→ **Records from a collection**
****************************************

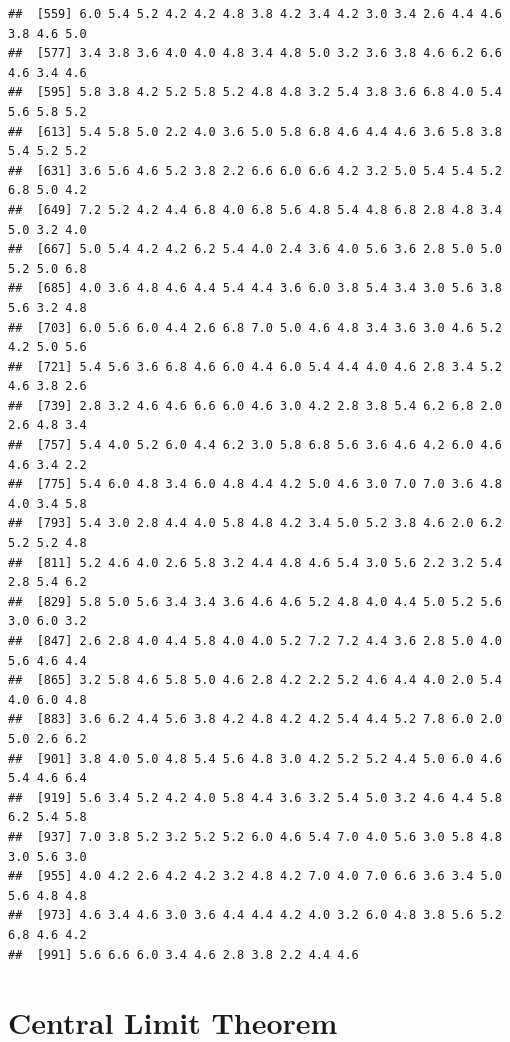 \begin{ExerciseList}
\begin{knitrout}
\begin{kframe}
\begin{verbatim}
##  [559] 6.0 5.4 5.2 4.2 4.2 4.8 3.8 4.2 3.4 4.2 3.0 3.4 2.6 4.4 4.6 3.8 4.6 5.0
##  [577] 3.4 3.8 3.6 4.0 4.0 4.8 3.4 4.8 5.0 3.2 3.6 3.8 4.6 6.2 6.6 4.6 3.4 4.6
##  [595] 5.8 3.8 4.2 5.2 5.8 5.2 4.8 4.8 3.2 5.4 3.8 3.6 6.8 4.0 5.4 5.6 5.8 5.2
##  [613] 5.4 5.8 5.0 2.2 4.0 3.6 5.0 5.8 6.8 4.6 4.4 4.6 3.6 5.8 3.8 5.4 5.2 5.2
##  [631] 3.6 5.6 4.6 5.2 3.8 2.2 6.6 6.0 6.6 4.2 3.2 5.0 5.4 5.4 5.2 6.8 5.0 4.2
##  [649] 7.2 5.2 4.2 4.4 6.8 4.0 6.8 5.6 4.8 5.4 4.8 6.8 2.8 4.8 3.4 5.0 3.2 4.0
##  [667] 5.0 5.4 4.2 4.2 6.2 5.4 4.0 2.4 3.6 4.0 5.6 3.6 2.8 5.0 5.0 5.2 5.0 6.8
##  [685] 4.0 3.6 4.8 4.6 4.4 5.4 4.4 3.6 6.0 3.8 5.4 3.4 3.0 5.6 3.8 5.6 3.2 4.8
##  [703] 6.0 5.6 6.0 4.4 2.6 6.8 7.0 5.0 4.6 4.8 3.4 3.6 3.0 4.6 5.2 4.2 5.0 5.6
##  [721] 5.4 5.6 3.6 6.8 4.6 6.0 4.4 6.0 5.4 4.4 4.0 4.6 2.8 3.4 5.2 4.6 3.8 2.6
##  [739] 2.8 3.2 4.6 4.6 6.6 6.0 4.6 3.0 4.2 2.8 3.8 5.4 6.2 6.8 2.0 2.6 4.8 3.4
##  [757] 5.4 4.0 5.2 6.0 4.4 6.2 3.0 5.8 6.8 5.6 3.6 4.6 4.2 6.0 4.6 4.6 3.4 2.2
##  [775] 5.4 6.0 4.8 3.4 6.0 4.8 4.4 4.2 5.0 4.6 3.0 7.0 7.0 3.6 4.8 4.0 3.4 5.8
##  [793] 5.4 3.0 2.8 4.4 4.0 5.8 4.8 4.2 3.4 5.0 5.2 3.8 4.6 2.0 6.2 5.2 5.2 4.8
##  [811] 5.2 4.6 4.0 2.6 5.8 3.2 4.4 4.8 4.6 5.4 3.0 5.6 2.2 3.2 5.4 2.8 5.4 6.2
##  [829] 5.8 5.0 5.6 3.4 3.4 3.6 4.6 4.6 5.2 4.8 4.0 4.4 5.0 5.2 5.6 3.0 6.0 3.2
##  [847] 2.6 2.8 4.0 4.4 5.8 4.0 4.0 5.2 7.2 7.2 4.4 3.6 2.8 5.0 4.0 5.6 4.6 4.4
##  [865] 3.2 5.8 4.6 5.8 5.0 4.6 2.8 4.2 2.2 5.2 4.6 4.4 4.0 2.0 5.4 4.0 6.0 4.8
##  [883] 3.6 6.2 4.4 5.6 3.8 4.2 4.8 4.2 4.2 5.4 4.4 5.2 7.8 6.0 2.0 5.0 2.6 6.2
##  [901] 3.8 4.0 5.0 4.8 5.4 5.6 4.8 3.0 4.2 5.2 5.2 4.4 5.0 6.0 4.6 5.4 4.6 6.4
##  [919] 5.6 3.4 5.2 4.2 4.0 5.8 4.4 3.6 3.2 5.4 5.0 3.2 4.6 4.4 5.8 6.2 5.4 5.8
##  [937] 7.0 3.8 5.2 3.2 5.2 5.2 6.0 4.6 5.4 7.0 4.0 5.6 3.0 5.8 4.8 3.0 5.6 3.0
##  [955] 4.0 4.2 2.6 4.2 4.2 3.2 4.8 4.2 7.0 4.0 7.0 6.6 3.6 3.4 5.0 5.6 4.8 4.8
##  [973] 4.6 3.4 4.6 3.0 3.6 4.4 4.4 4.2 4.0 3.2 6.0 4.8 3.8 5.6 5.2 6.8 4.6 4.2
##  [991] 5.6 6.6 6.0 3.4 4.6 2.8 3.8 2.2 4.4 4.6
\end{verbatim}
\end{kframe}
\end{knitrout}


\end{ExerciseList}


\section{Central Limit Theorem}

****************************************

→ **HOW TO COMPLETE THIS TASK**
Return every entry of the data above verbatim, with no images included.

→ **RESULT**
 \begin{ExerciseList}
\begin{knitrout}
\begin{kframe}
\begin{verbatim}
##  [559] 6.0 5.4 5.2 4.2 4.2 4.8 3.8 4.2 3.4 4.2 3.0 3.4 2.6 4.4 4.6 3.8 4.6 5.0
##  [577] 3.4 3.8 3.6 4.0 4.0 4.8 3.4 4.8 5.0 3.2 3.6 3.8 4.6 6.2 6.6 4.6 3.4 4.6
##  [595] 5.8 3.8 4.2 5.2 5.8 5.2 4.8 4.8 3.2 5.4 3.8 3.6 6.8 4.0 5.4 5.6 5.8 5.2
##  [613] 5.4 5.8 5.0 2.2 4.0 3.6 5.0 5.8 6.8 4.6 4.4 4.6 3.6 5.8 3.8 5.4 5.2 5.2
##  [631] 3.6 5.6 4.6 5.2 3.8 2.2 6.6 6.0 6.6 4.2 3.2 5.0 5.4 5.4 5.2 6.8 5.0 4.2
##  [649] 7.2 5.2 4.2 4.4 6.8 4.0 6.8 5.6 4.8 5.4 4.8 6.8 2.8 4.8 3.4 5.0 3.2 4.0
##  [667] 5.0 5.4 4.2 4.2 6.2 5.4 4.0 2.4 3.6 4.0 5.6 3.6 2.8 5.0 5.0 5.2 5.0 6.8
##  [685] 4.0 3.6 4.8 4.6 4.4 5.4 4.4 3.6 6.0 3.8 5.4 3.4 3.0 5.6 3.8 5.6 3.2 4.8
##  [703] 6.0 5.6 6.0 4.4 2.6 6.8 7.0 5.0 4.6 4.8 3.4 3.6 3.0 4.6 5.2 4.2 5.0 5.6
##  [721] 5.4 5.6 3.6 6.8 4.6 6.0 4.4 6.0 5.4 4.4 4.0 4.6 2.8 3.4 5.2 4.6 3.8 2.6
##  [739] 2.8 3.2 4.6 4.6 6.6 6.0 4.6 3.0 4.2 2.8 3.8 5.4 6.2 6.8 2.0 2.6 4.8 3.4
##  [757] 5.4 4.0 5.2 6.0 4.4 6.2 3.0 5.8 6.8 5.6 3.6 4.6 4.2 6.0 4.6 4.6 3.4 2.2
##  [775] 5.4 6.0 4.8 3.4 6.0 4.8 4.4 4.2 5.0 4.6 3.0 7.0 7.0 3.6 4.8 4.0 3.4 5.8
##  [793] 5.4 3.0 2.8 4.4 4.0 5.8 4.8 4.2 3.4 5.0 5.2 3.8 4.6 2.0 6.2 5.2 5.2 4.8
##  [811] 5.2 4.6 4.0 2.6 5.8 3.2 4.4 4.8 4.6 5.4 3.0 5.6 2.2 3.2 5.4 2.8 5.4 6.2
##  [829] 5.8 5.0 5.6 3.4 3.4 3.6 4.6 4.6 5.2 4.8 4.0 4.4 5.0 5.2 5.6 3.0 6.0 3.2
##  [847] 2.6 2.8 4.0 4.4 5.8 4.0 4.0 5.2 7.2 7.2 4.4 3.6 2.8 5.0 4.0 5.6 4.6 4.4
##  [865] 3.2 5.8 4.6 5.8 5.0 4.6 2.8 4.2 2.2 5.2 4.6 4.4 4.0 2.0 5.4 4.0 6.0 4.8
##  [883] 3.6 6.2 4.4 5.6 3.8 4.2 4.8 4.2 4.2 5.4 4.4 5.2 7.8 6.0 2.0 5.0 2.6 6.2
##  [901] 3.8 4.0 5.0 4.8 5.4 5.6 4.8 3.0 4.2 5.2 5.2 4.4 5.0 6.0 4.6 5.4 4.6 6.4
##  [919] 5.6 3.4 5.2 4.2 4.0 5.8 4.4 3.6 3.2 5.4 5.0 3.2 4.6 4.4 5.8 6.2 5.4 5.8
##  [937] 7.0 3.8 5.2 3.2 5.2 5.2 6.0 4.6 5.4 7.0 4.0 5.6 3.0 5.8 4.8 3.0 5.6 3.0
##  [955] 4.0 4.2 2.6 4.2 4.2 3.2 4.8 4.2 7.0 4.0 7.0 6.6 3.6 3.4 5.0 5.6 4.8 4.8
##  [973] 4.6 3.4 4.6 3.0 3.6 4.4 4.4 4.2 4.0 3.2 6.0 4.8 3.8 5.6 5.2 6.8 4.6 4.2
##  [991] 5.6 6.6 6.0 3.4 4.6 2.8 3.8 2.2 4.4 4.6
\end{verbatim}
\end{kframe}
\end{knitrout}


\end{ExerciseList}


\section{Central Limit Theorem}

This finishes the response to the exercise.